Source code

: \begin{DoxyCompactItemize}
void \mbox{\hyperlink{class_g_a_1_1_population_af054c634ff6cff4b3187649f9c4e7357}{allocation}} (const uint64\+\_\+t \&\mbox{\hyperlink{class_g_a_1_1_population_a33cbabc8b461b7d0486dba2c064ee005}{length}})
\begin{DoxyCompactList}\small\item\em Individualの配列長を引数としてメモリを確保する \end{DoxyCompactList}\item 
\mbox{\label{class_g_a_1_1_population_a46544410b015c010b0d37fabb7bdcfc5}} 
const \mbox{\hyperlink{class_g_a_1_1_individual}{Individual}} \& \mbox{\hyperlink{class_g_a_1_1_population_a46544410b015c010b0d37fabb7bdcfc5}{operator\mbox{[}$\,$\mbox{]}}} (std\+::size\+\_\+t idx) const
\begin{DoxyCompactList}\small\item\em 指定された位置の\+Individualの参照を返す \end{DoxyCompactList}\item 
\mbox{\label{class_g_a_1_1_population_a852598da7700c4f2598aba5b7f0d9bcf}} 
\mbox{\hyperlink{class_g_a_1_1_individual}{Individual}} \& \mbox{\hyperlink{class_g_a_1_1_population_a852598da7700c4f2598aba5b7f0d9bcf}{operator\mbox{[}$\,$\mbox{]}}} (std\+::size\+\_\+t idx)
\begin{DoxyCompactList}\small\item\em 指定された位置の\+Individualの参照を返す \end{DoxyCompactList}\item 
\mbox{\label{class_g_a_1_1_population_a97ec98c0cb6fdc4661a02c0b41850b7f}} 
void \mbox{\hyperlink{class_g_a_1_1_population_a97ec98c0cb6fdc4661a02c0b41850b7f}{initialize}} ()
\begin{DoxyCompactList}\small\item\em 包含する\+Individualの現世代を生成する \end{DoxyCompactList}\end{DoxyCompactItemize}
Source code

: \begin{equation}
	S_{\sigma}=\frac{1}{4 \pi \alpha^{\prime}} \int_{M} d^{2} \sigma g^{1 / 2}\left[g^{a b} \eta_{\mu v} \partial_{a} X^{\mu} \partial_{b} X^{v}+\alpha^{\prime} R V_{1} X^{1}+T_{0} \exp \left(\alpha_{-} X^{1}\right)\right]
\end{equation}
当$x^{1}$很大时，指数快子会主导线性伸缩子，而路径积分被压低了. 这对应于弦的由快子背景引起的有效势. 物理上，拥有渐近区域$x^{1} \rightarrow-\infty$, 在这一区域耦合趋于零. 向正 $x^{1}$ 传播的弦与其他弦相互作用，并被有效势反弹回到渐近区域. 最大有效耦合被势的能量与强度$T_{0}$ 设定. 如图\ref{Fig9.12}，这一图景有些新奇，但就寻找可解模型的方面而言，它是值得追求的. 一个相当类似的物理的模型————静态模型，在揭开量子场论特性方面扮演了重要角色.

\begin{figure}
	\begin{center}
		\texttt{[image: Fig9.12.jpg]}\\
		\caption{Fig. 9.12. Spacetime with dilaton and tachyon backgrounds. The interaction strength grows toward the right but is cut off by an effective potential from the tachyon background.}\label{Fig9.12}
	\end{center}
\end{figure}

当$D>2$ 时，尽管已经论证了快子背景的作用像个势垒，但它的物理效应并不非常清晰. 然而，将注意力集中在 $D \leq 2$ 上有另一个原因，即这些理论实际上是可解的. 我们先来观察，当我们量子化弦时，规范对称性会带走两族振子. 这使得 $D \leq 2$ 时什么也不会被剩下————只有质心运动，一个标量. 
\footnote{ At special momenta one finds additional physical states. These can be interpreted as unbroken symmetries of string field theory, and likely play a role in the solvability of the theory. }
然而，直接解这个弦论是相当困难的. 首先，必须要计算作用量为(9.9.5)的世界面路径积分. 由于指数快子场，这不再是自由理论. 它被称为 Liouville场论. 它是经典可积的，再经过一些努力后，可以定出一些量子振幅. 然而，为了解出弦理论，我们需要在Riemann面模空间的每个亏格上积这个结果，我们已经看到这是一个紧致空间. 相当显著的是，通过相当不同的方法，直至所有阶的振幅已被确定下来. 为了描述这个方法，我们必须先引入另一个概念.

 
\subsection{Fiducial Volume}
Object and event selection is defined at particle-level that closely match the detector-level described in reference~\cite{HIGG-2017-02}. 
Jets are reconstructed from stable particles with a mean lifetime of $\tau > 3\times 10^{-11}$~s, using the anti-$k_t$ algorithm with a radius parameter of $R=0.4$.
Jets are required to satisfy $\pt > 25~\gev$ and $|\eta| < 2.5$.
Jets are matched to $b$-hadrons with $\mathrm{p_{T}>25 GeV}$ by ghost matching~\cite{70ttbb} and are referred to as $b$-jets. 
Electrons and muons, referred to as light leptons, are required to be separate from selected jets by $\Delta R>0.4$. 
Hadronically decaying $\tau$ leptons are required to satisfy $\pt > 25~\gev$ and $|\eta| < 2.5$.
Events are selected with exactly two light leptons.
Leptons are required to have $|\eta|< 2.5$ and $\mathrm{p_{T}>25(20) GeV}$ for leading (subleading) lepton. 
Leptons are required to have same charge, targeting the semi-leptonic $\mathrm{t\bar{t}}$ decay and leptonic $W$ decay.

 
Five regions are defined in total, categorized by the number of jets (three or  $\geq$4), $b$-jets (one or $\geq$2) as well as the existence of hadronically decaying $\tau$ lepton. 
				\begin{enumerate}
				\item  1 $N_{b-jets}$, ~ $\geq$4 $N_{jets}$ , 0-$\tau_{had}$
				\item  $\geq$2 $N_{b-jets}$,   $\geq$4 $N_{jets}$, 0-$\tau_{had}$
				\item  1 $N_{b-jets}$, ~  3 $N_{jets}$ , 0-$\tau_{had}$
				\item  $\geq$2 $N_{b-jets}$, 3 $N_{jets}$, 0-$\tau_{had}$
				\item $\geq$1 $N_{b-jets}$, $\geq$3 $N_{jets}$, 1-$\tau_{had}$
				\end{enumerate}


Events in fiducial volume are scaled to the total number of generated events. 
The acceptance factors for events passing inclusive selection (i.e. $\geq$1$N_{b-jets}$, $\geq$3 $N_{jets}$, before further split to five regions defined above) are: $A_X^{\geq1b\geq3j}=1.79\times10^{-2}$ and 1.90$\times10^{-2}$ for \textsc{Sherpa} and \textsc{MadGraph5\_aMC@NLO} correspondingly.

• [Task instructions] Each line of the entries above that has the word "referred" is to be copied.

• [Response area]
Jets are matched to $b$-hadrons with $\mathrm{p_{T}>25 GeV}$ by ghost matching~\cite{70ttbb} and are referred to as $b$-jets. 
Electrons and muons, referred to as light leptons, are required to be separate from selected jets by $\Delta R>0.4$. 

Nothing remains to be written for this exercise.